Just four decades later, however, Britain was again moving toward Europe. Leaving Dover, I pulled off the highway at a quiet little park called Samphire Hoe, tucked away from the world through a tunnel at the base of some of Dover’s famous white cliffs. This artificial meadowland was created by dumping more than six million cubic yards of chalk left over from the construction of the Chunnel between 1988 and 1994. By the seaside, a poignant plaque lists the names of 11 workers who died during construction.

From Britain to Europe

Back at Ashford International, I’m jolted awake from my little history lesson zone-out by the announcement — first in English, then in French — that it’s time to head down to the platform and board the train that will take me through that tunnel.

Crossing from Britain to Europe proves anticlimactic. The train pulls up, I get on and find my seat, they serve a meal. A few minutes later, while they’re bringing around coffee, it grows abruptly dark. No “Cheerio, England!” No nothing.

Writing this, feeling my ears pop as I travel under the English Channel, the future of Europe, and of Britain’s place in it, feels uncertain. But looking back over the last millennium — and over my last few weeks of travel — I realize that’s nothing new. While Brexit adds a new wrinkle to the saga, Britain’s struggle to reconcile its relationship with Europe is as old as “British-ness” itself. My crystal ball is no better than anyone else’s. But I have a hunch that, as ever, Britain can’t live with Europe…but can’t live without it.
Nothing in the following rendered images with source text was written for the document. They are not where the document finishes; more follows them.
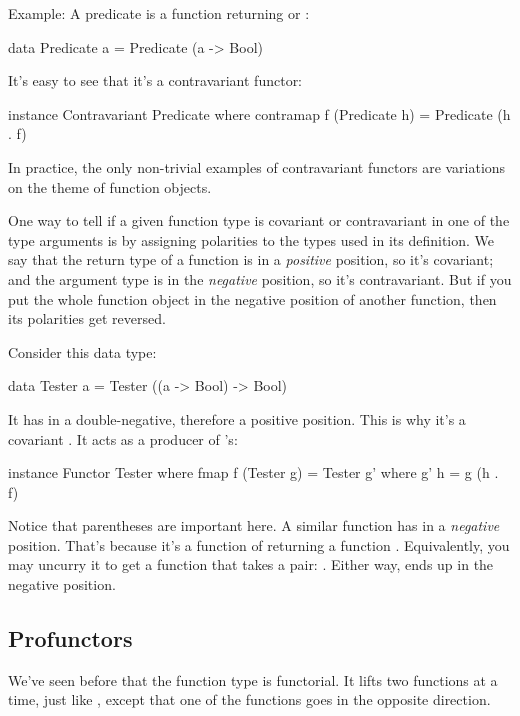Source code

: \documentclass[DaoFP]{subfiles}
\begin{document}
Example: A predicate is a function returning  or :
\begin{haskell}
data Predicate a = Predicate (a -> Bool)
\end{haskell}
It's easy to see that it's a contravariant functor:
\begin{haskell}
instance Contravariant Predicate where
  contramap f (Predicate h) = Predicate (h . f)
\end{haskell}

In practice, the only non-trivial examples of contravariant functors are variations on the theme of function objects. 

One way to tell if a given function type is covariant or contravariant in one of the type arguments is by assigning polarities to the types used in its definition. We say that the return type of a function is in a \emph{positive} position, so it's covariant; and the argument type is in the \emph{negative} position, so it's contravariant. But if you put the whole function object in the negative position of another function, then its polarities get reversed. 

Consider this data type:
\begin{haskell}
data Tester a = Tester ((a -> Bool) -> Bool)
\end{haskell}
It has  in a double-negative, therefore a positive position. This is why it's a covariant . It acts as a producer of 's:

\begin{haskell}
instance Functor Tester where
  fmap f (Tester g) = Tester g'
    where g' h = g (h . f)
\end{haskell}

Notice that parentheses are important here. A similar function  has  in a \emph{negative} position. That's because it's a function of  returning a function . Equivalently, you may uncurry it to get a function that takes a pair: . Either way,  ends up in the negative position.

\subsection{Profunctors}

We've seen before that the function type is functorial. It lifts two functions at a time, just like , except that one of the functions goes in the opposite direction. 
\end{document}
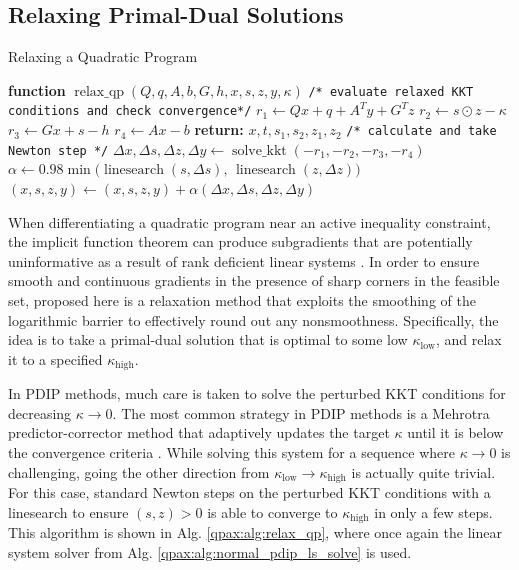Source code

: \subsection{Relaxing Primal-Dual Solutions}
\begin{algorithm}
\caption{Relaxing a Quadratic Program}\label{qpax:alg:relax_qp}
\begin{algorithmic}[1]
\State \textbf{function} $\operatorname{relax\_qp}(Q,q,A, b, G,h, x, s, z, y, \kappa)$ %
\State \texttt{/* evaluate relaxed KKT conditions and check convergence*/}
\State $r_1 \gets Qx + q  + A^Ty + G^Tz$ %
\State $r_2 \gets s \odot z - \kappa$ 
\State $r_3 \gets Gx + s - h$
\State $r_4 \gets Ax - b$
\State \textbf{return:} $x, t, s_1, s_2, z_1, z_2$
\EndIf
\State
\State \texttt{/* calculate and take Newton step */}
\State $\Delta x, \Delta s, \Delta z, \Delta y \gets \operatorname{solve\_kkt}(-r_1, -r_2, -r_3, -r_4)$ 
\State $\alpha \gets 0.98 \min\big(\operatorname{linesearch}(s, \Delta s),\, \operatorname{linesearch}(z, \Delta z)\big)$ \Comment{\eqref{qpax:sec:background:linesearch}}
\State $(x, s, z, y) \gets (x, s, z, y) + \alpha(\Delta x, \Delta s, \Delta z, \Delta y)$
\EndFor
\end{algorithmic}
\end{algorithm}
When differentiating a quadratic program near an active inequality constraint, the implicit function theorem can produce subgradients that are potentially uninformative as a result of rank deficient linear systems \cite{agrawal2019a}. In order to ensure smooth and continuous gradients in the presence of sharp corners in the feasible set, proposed here is a relaxation method that exploits the smoothing of the logarithmic barrier to effectively round out any nonsmoothness. Specifically, the idea is to take a primal-dual solution that is optimal to some low $\kappa_\text{low}$, and relax it to a specified $\kappa_\text{high}$.

In PDIP methods, much care is taken to solve the perturbed KKT conditions for decreasing $\kappa \rightarrow 0$. The most common strategy in PDIP methods is a Mehrotra predictor-corrector method that adaptively updates the target $\kappa$ until it is below the convergence criteria \cite{mehrotra1992}. While solving this system for a sequence where $\kappa \rightarrow 0$ is challenging, going the other direction from $\kappa_\text{low} \rightarrow \kappa_\text{high}$ is actually quite trivial. For this case, standard Newton steps on the perturbed KKT conditions with a linesearch to ensure $(s,z) > 0$ is able to converge to $\kappa_\text{high}$ in only a few steps. This algorithm is shown in Alg. \eqref{qpax:alg:relax_qp}, where once again the linear system solver from Alg. \eqref{qpax:alg:normal_pdip_ls_solve} is used.

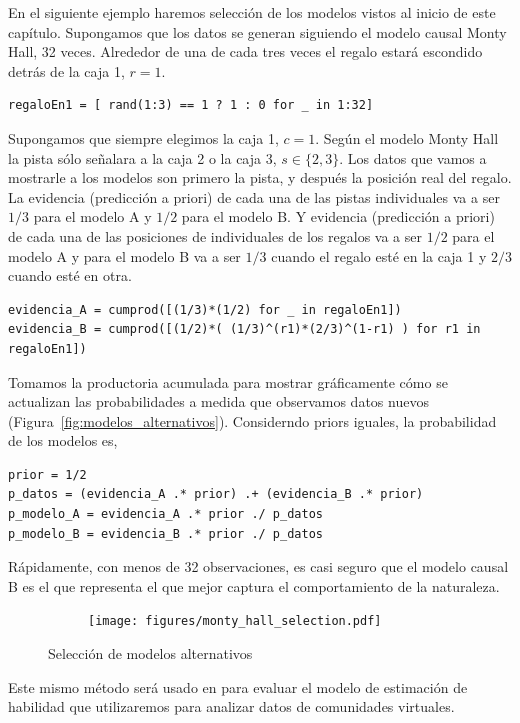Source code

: \documentclass[a4paper,10pt]{book}
\theoremstyle{definition}
\begin{document}
En el siguiente ejemplo haremos selecci\'on de los modelos vistos al inicio de este cap\'itulo.
%
Supongamos que los datos se generan siguiendo el modelo causal Monty Hall, 32 veces.
%
Alrededor de una de cada tres veces el regalo estar\'a escondido detr\'as de la caja 1, $r=1$.
%
\begin{lstlisting}[backgroundcolor=\color{all}]
regaloEn1 = [ rand(1:3) == 1 ? 1 : 0 for _ in 1:32]
\end{lstlisting} 
%
Supongamos que siempre elegimos la caja 1, $c=1$.
%
Según el modelo Monty Hall la pista s\'olo se\~nalara a la caja 2 o la caja 3, $s \in \{2,3\}$.
%
Los datos que vamos a mostrarle a los modelos son primero la pista, y despu\'es la posici\'on real del regalo.
%
La evidencia (predicci\'on a priori) de cada una de las pistas individuales va a ser $1/3$ para el modelo A y $1/2$ para el modelo B.
%
Y evidencia (predicci\'on a priori) de cada una de las posiciones de individuales de los regalos va a ser $1/2$ para el modelo A y para el modelo B va a ser $1/3$ cuando el regalo est\'e en la caja 1 y $2/3$ cuando est\'e en otra.
%
\begin{lstlisting}[backgroundcolor=\color{all}]
evidencia_A = cumprod([(1/3)*(1/2) for _ in regaloEn1])
evidencia_B = cumprod([(1/2)*( (1/3)^(r1)*(2/3)^(1-r1) ) for r1 in regaloEn1])
\end{lstlisting} 
%
Tomamos la productoria acumulada para mostrar gr\'aficamente c\'omo se actualizan las probabilidades a medida que observamos datos nuevos (Figura~\ref{fig:modelos_alternativos}).
%
Considerndo priors iguales, la probabilidad de los modelos es,
%
\begin{lstlisting}[backgroundcolor=\color{all}]
prior = 1/2
p_datos = (evidencia_A .* prior) .+ (evidencia_B .* prior)
p_modelo_A = evidencia_A .* prior ./ p_datos
p_modelo_B = evidencia_B .* prior ./ p_datos
\end{lstlisting} 
%
R\'apidamente, con menos de 32 observaciones, es casi seguro que el modelo causal B es el que representa el que mejor captura el comportamiento de la naturaleza.
%
\begin{figure}[H]
    \centering
    \begin{subfigure}[b]{0.5\textwidth}
    \texttt{[image: figures/monty\_hall\_selection.pdf]}
    \end{subfigure}
    \caption{
    Selecci\'on de modelos alternativos
    }
    \label{fig:estrategias_individuales}
\end{figure}
%
Este mismo m\'etodo ser\'a usado en para evaluar el modelo de estimaci\'on de habilidad que utilizaremos para analizar datos de comunidades virtuales.
\end{document}
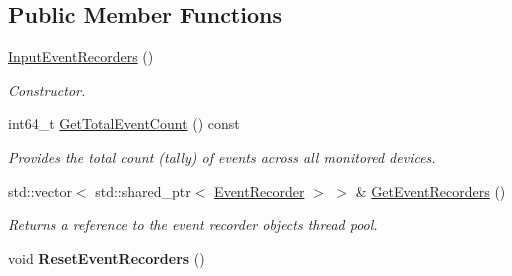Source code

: \subsection*{Public Member Functions}
\begin{DoxyCompactItemize}
\item 
\mbox{\label{classEventDetect_1_1InputEventRecorders_a4570384c57a5e72fbd3a78056f8093e8}} 
\mbox{\hyperlink{classEventDetect_1_1InputEventRecorders_a4570384c57a5e72fbd3a78056f8093e8}{Input\+Event\+Recorders}} ()
\begin{DoxyCompactList}\small\item\em Constructor. \end{DoxyCompactList}\item 
int64\+\_\+t \mbox{\hyperlink{classEventDetect_1_1InputEventRecorders_aafd4194710ca37dee2cb8bd4cc5e50b0}{Get\+Total\+Event\+Count}} () const
\begin{DoxyCompactList}\small\item\em Provides the total count (tally) of events across all monitored devices. \end{DoxyCompactList}\item 
std\+::vector$<$ std\+::shared\+\_\+ptr$<$ \mbox{\hyperlink{classEventDetect_1_1InputEventRecorders_1_1EventRecorder}{Event\+Recorder}} $>$ $>$ \& \mbox{\hyperlink{classEventDetect_1_1InputEventRecorders_a33322b5f96196ac7cad264428d04aeda}{Get\+Event\+Recorders}} ()
\begin{DoxyCompactList}\small\item\em Returns a reference to the event recorder objects thread pool. \end{DoxyCompactList}\item 
\mbox{\label{classEventDetect_1_1InputEventRecorders_addb90d9c055cb870ea212f9e6ad9565f}} 
void {\bfseries Reset\+Event\+Recorders} ()
\end{DoxyCompactItemize}
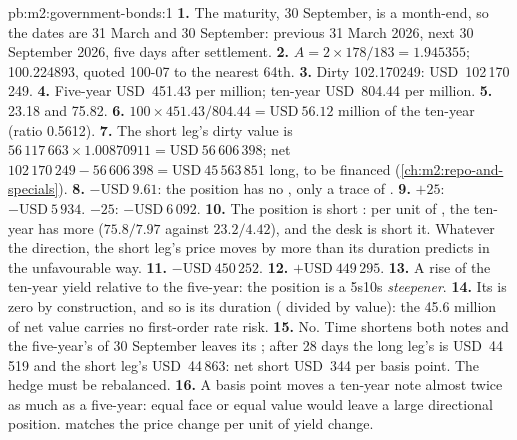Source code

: \begin{solution}{pb:m2:government-bonds:1}
\textbf{1.} The maturity, 30 September, is a month-end, so the  dates
are 31 March and 30 September: previous 31 March 2026, next 30 September 2026,
five days after settlement.
\textbf{2.} $A = 2 \times 178/183 = 1.945355$;  100.224893, quoted
100-07 to the nearest 64th.
\textbf{3.} Dirty 102.170249: USD~102\,170\,249.
\textbf{4.} Five-year USD~451.43 per million; ten-year USD~804.44 per million.
\textbf{5.} 23.18 and 75.82.
\textbf{6.} $100 \times 451.43/804.44 = \text{USD}~56.12$ million of the ten-year
(ratio 0.5612).
\textbf{7.} The short leg's dirty value is $56\,117\,663 \times 1.00870911 =
\text{USD}~56\,606\,398$; net $102\,170\,249 - 56\,606\,398 = \text{USD}~45\,563\,851$
long, to be financed (\cref{ch:m2:repo-and-specials}).
\textbf{8.} $-\text{USD}~9.61$: the position has no , only a trace of
.
\textbf{9.} $+25$: $-\text{USD}~5\,934$. $-25$: $-\text{USD}~6\,092$.
\textbf{10.} The position is short : per unit of , the ten-year
has more  ($75.8/7.97$ against $23.2/4.42$), and the desk is short
it. Whatever the direction, the short leg's price moves by more than its
duration predicts in the unfavourable way.
\textbf{11.} $-\text{USD}~450\,252$.
\textbf{12.} $+\text{USD}~449\,295$.
\textbf{13.} A rise of the ten-year yield relative to the five-year: the
position is a 5s10s \emph{steepener}.
\textbf{14.} Its  is zero by construction, and so is its duration (
divided by value): the 45.6 million of net value carries no first-order rate
risk.
\textbf{15.} No. Time shortens both notes and the five-year's  of 30
September leaves its ; after 28 days the long leg's  is
USD~44\,519 and the short leg's USD~44\,863: net short USD~344 per basis point.
The hedge must be rebalanced.
\textbf{16.} A basis point moves a ten-year note almost twice as much as a
five-year: equal face or equal value would leave a large directional
position.  matches the price change per unit of yield change.

\end{solution}
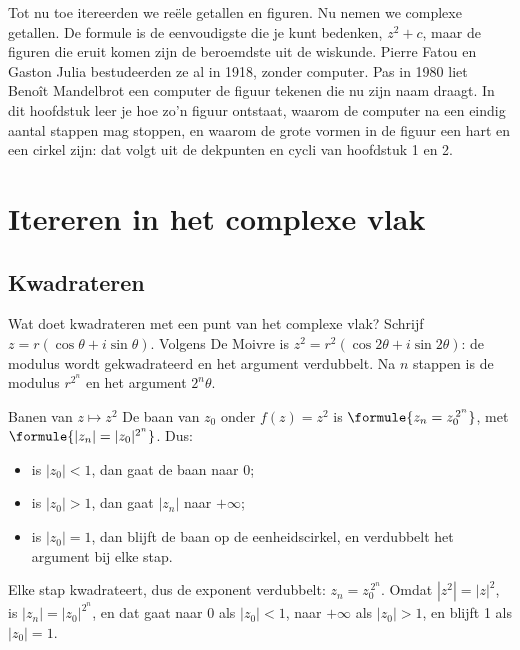 Tot nu toe itereerden we reële getallen en figuren. Nu nemen we complexe getallen. De formule is de eenvoudigste die je kunt bedenken, $z^2 + c$, maar de figuren die eruit komen zijn de beroemdste uit de wiskunde. Pierre Fatou en Gaston Julia bestudeerden ze al in 1918, zonder computer. Pas in 1980 liet Benoît Mandelbrot een computer de figuur tekenen die nu zijn naam draagt. In dit hoofdstuk leer je hoe zo'n figuur ontstaat, waarom de computer na een eindig aantal stappen mag stoppen, en waarom de grote vormen in de figuur een hart en een cirkel zijn: dat volgt uit de dekpunten en cycli van hoofdstuk 1 en 2.

\begin{oefeningen}[Start]

\end{oefeningen}

\section{Itereren in het complexe vlak}

\subsection{Kwadrateren}

Wat doet kwadrateren met een punt van het complexe vlak? Schrijf $z = r(\cos\theta + i\sin\theta)$. Volgens De Moivre is $z^2 = r^2(\cos 2\theta + i\sin 2\theta)$: de modulus wordt gekwadrateerd en het argument verdubbelt. Na $n$ stappen is de modulus $r^{2^n}$ en het argument $2^n\theta$.

\begin{theorie}
\begin{stelling}{Banen van $z \mapsto z^2$}
De baan van $z_0$ onder $f(z) = z^2$ is $\formule{z_n = z_0^{\,2^n}}$, met $\formule{|z_n| = |z_0|^{2^n}}$. Dus:
\begin{itemize}
\item is $|z_0| < 1$, dan gaat de baan naar 0;
\item is $|z_0| > 1$, dan gaat $|z_n|$ naar $+\infty$;
\item is $|z_0| = 1$, dan blijft de baan op de eenheidscirkel, en verdubbelt het argument bij elke stap.
\end{itemize}
\end{stelling}

\begin{bewijs}
Elke stap kwadrateert, dus de exponent verdubbelt: $z_n = z_0^{\,2^n}$. Omdat $|z^2| = |z|^2$, is $|z_n| = |z_0|^{2^n}$, en dat gaat naar 0 als $|z_0| < 1$, naar $+\infty$ als $|z_0| > 1$, en blijft 1 als $|z_0| = 1$.
\end{bewijs}
\end{theorie}


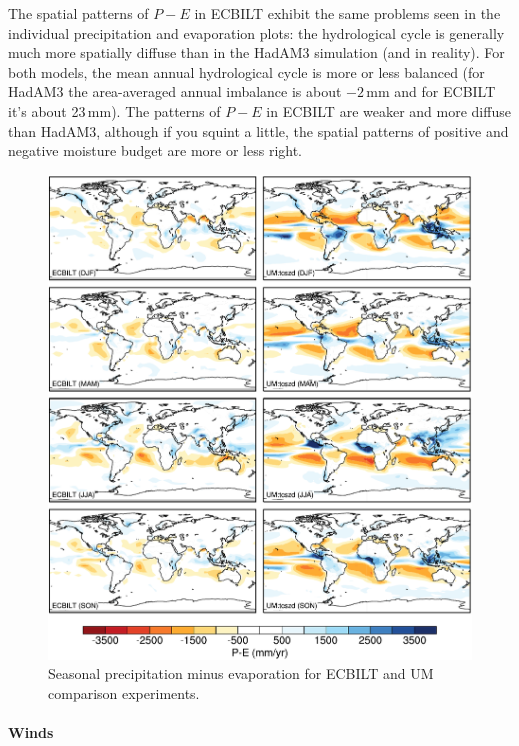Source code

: \documentclass[a4paper,11pt,article]{article}
\begin{document}
The spatial patterns of $P-E$ in ECBILT exhibit the same problems seen
in the individual precipitation and evaporation plots: the
hydrological cycle is generally much more spatially diffuse than in
the HadAM3 simulation (and in reality).  For both models, the mean
annual hydrological cycle is more or less balanced (for HadAM3 the
area-averaged annual imbalance is about $-2$\,mm and for ECBILT it's
about 23\,mm).  The patterns of $P-E$ in ECBILT are weaker and more
diffuse than HadAM3, although if you squint a little, the spatial
patterns of positive and negative moisture budget are more or less
right.

\begin{figure}
  \begin{center}
    \includegraphics[width=\textwidth]{control-expt-1/pmine-plots}
  \end{center}
  \caption{Seasonal precipitation minus evaporation for ECBILT and UM
    comparison experiments.}
  \label{fig:pmine}
\end{figure}

\paragraph{Winds}
\end{document}
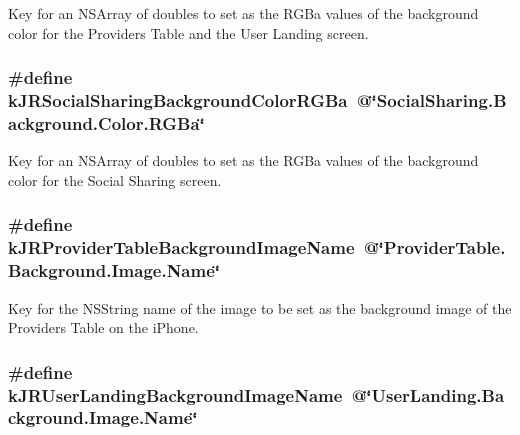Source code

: \label{group__custom_interface_gae0c84a976949aa4eccecc123786efb3c}
Key for an {\ttfamily NSArray} of doubles to set as the RGBa values of the background color for the Providers Table and the User Landing screen. \hypertarget{group__custom_interface_ga6554a101f0e2e9474a77262143dc528b}{
\subsubsection[{kJRSocialSharingBackgroundColorRGBa}]{\setlength{\rightskip}{0pt plus 5cm}\#define kJRSocialSharingBackgroundColorRGBa~@\char`\"{}SocialSharing.Background.Color.RGBa\char`\"{}}}
\label{group__custom_interface_ga6554a101f0e2e9474a77262143dc528b}
Key for an {\ttfamily NSArray} of doubles to set as the RGBa values of the background color for the Social Sharing screen. \hypertarget{group__custom_interface_ga893fb6e20be0c6658e81a6a5d5c121f0}{
\subsubsection[{kJRProviderTableBackgroundImageName}]{\setlength{\rightskip}{0pt plus 5cm}\#define kJRProviderTableBackgroundImageName~@\char`\"{}ProviderTable.Background.Image.Name\char`\"{}}}
\label{group__custom_interface_ga893fb6e20be0c6658e81a6a5d5c121f0}
Key for the {\ttfamily NSString} name of the image to be set as the background image of the Providers Table on the iPhone. \hypertarget{group__custom_interface_gadda3f945ba5012762eb92764b251b918}{
\subsubsection[{kJRUserLandingBackgroundImageName}]{\setlength{\rightskip}{0pt plus 5cm}\#define kJRUserLandingBackgroundImageName~@\char`\"{}UserLanding.Background.Image.Name\char`\"{}}}
\label{group__custom_interface_gadda3f945ba5012762eb92764b251b918}
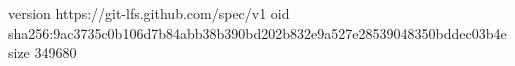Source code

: version https://git-lfs.github.com/spec/v1
oid sha256:9ac3735c0b106d7b84abb38b390bd202b832e9a527e28539048350bddec03b4e
size 349680

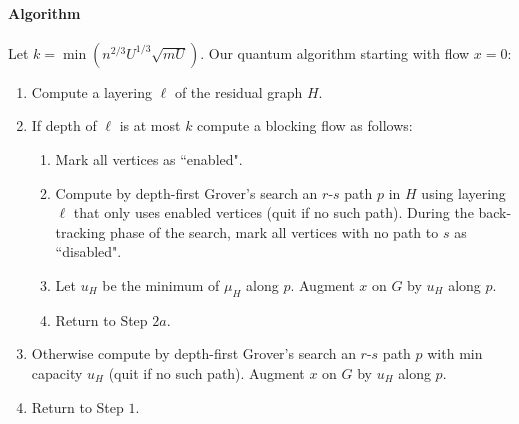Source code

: \paragraph{Algorithm}
Let $k = \min(n^{2/3}U^{1/3}\sqrt{mU})$. Our quantum algorithm starting with flow $x=0$:
\begin{enumerate}
\item Compute a layering $\ell$ of the residual graph $H$.
\item If depth of $\ell$ is at most $k$ compute a blocking flow as follows:
	\begin{enumerate}
	\item Mark all vertices as ``enabled".
	\item Compute by depth-first Grover's search an $r$-$s$ path $p$ in $H$ using layering $\ell$ that only uses enabled vertices (quit if no such path). During the back-tracking phase of the search, mark all vertices with no path to $s$ as ``disabled".
	\item Let $u_H$ be the minimum of $\mu_H$ along $p$. Augment $x$ on $G$ by $u_H$ along $p$.
	\item Return to Step $2a$.
	\end{enumerate}
\item Otherwise compute by depth-first Grover's search an $r$-$s$ path $p$ with min capacity $u_H$ (quit if no such path). Augment $x$ on $G$ by $u_H$ along $p$.
\item Return to Step $1$.
\end{enumerate}
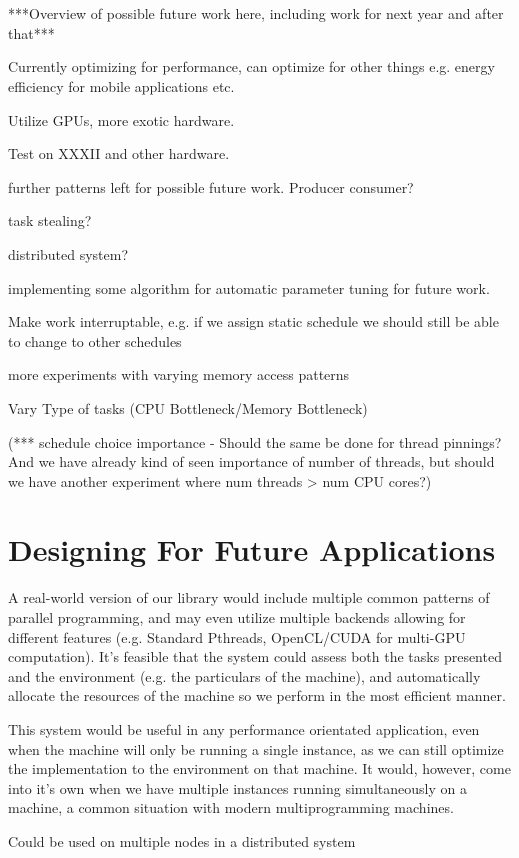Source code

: \section{}

***Overview of possible future work here, including work for next year and after that***

Currently optimizing for performance, can  optimize for other things e.g. energy efficiency for mobile applications etc.

Utilize GPUs, more exotic hardware.

Test on XXXII and other hardware.

further patterns left for possible future work. Producer consumer?

task stealing?

distributed system?

implementing some algorithm for automatic parameter tuning for future work.

Make work interruptable, e.g. if we assign static schedule we should still be able to change to other schedules

more experiments with varying memory access patterns

Vary Type of tasks (CPU Bottleneck/Memory Bottleneck) 

(*** schedule choice importance - Should the same be done for thread pinnings? And we have already kind of seen importance of number of threads, but should we have another experiment where num threads > num CPU cores?)

\section{Designing For Future Applications}

A real-world version of our library would include multiple common patterns of parallel programming, and may even utilize multiple backends allowing for different features (e.g. Standard Pthreads, OpenCL/CUDA for multi-GPU computation). It's feasible that the system could assess both the tasks presented and the environment (e.g. the particulars of the machine), and automatically allocate the resources of the machine so we perform in the most efficient manner.

This system would be useful in any performance orientated application, even when the machine will only be running a single instance, as we can still optimize the implementation to the environment on that machine. It would, however, come into it's own when we have multiple instances running simultaneously on a machine, a common situation with modern multiprogramming machines.

Could be used on multiple nodes in a distributed system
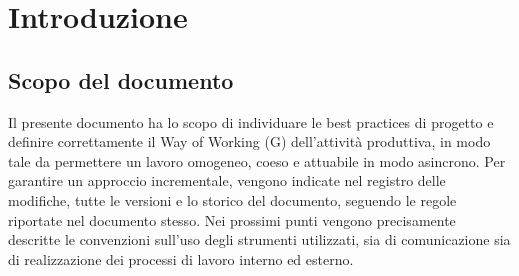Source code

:\documentclass{article}
\begin{document}
\pagebreak
\tableofcontents
\pagebreak

\section{Introduzione}

\subsection{Scopo del documento}
Il presente documento ha lo scopo di individuare le best practices di progetto e definire correttamente il Way of Working (G) dell'attività produttiva, in modo tale da permettere un lavoro omogeneo, coeso e attuabile in modo asincrono. Per garantire un approccio incrementale, vengono indicate nel registro delle modifiche, tutte le versioni e lo storico del documento, seguendo le regole riportate nel documento stesso. Nei prossimi punti vengono precisamente descritte le convenzioni sull'uso degli strumenti utilizzati, sia di comunicazione sia di realizzazione dei processi di lavoro interno ed esterno.
\end{document}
Several minutes later, it gets light again, and my phone jingles: “Welcome to France!”  (My cell phone company — eager to explain their roaming policy — seems to be the only one who cares that I’m in a new country.) And then, the loudspeaker: “Mesdames et Messieurs, nous approchons maintenant Paris.”

5 Replies to “What’s a Traveler to Make of Brexit?”

  1. Thanks for the post Cameron! Very though provoking. You’re absolutely right; the love-hate relationship with the mainland through the centuries will not change with Brexit. And the pendulum will eventually swing in the other direction and back again.

  2. Exactly. The rate of change (social, immigration, economic) that is tolerable to the losers from globalization, cannot be dictated to them by their “betters” in London, Brussels, and Washington.
    Q: Who caused Trump and Brexit ?
    A: urbanites who have a clueless “let them eat cake” attitude toward the suffering of the non-urbanites.
    I am writing this from Provence and see the same pessimism in my conversations with the ordinary people. (Does not impact the tourist experience, however).

    1. Spot on. I’m an urbanite that lives with the “let them eat cake” crowd.
      They have thrived while most have not under globalization. Can’t and don’t want to know the working class’s pain.
      Their world is comfortable. Why change?

  3. Just look at the Sky Line of London. Who owns what buildings? The fall of the bank of RBS was a wake up call. I walked the length of the Thames from Putney to Waterloo. And what I saw was a ghost town of high rise apartments that were owned by foreign organizations, all ready bought by foreign speculators, that didn’t live there. If I was a Londoner, I would be angry.

  4. Your comment about the Brits saying they aren’t European reminds me of folks in Sicily saying they aren’t Italian!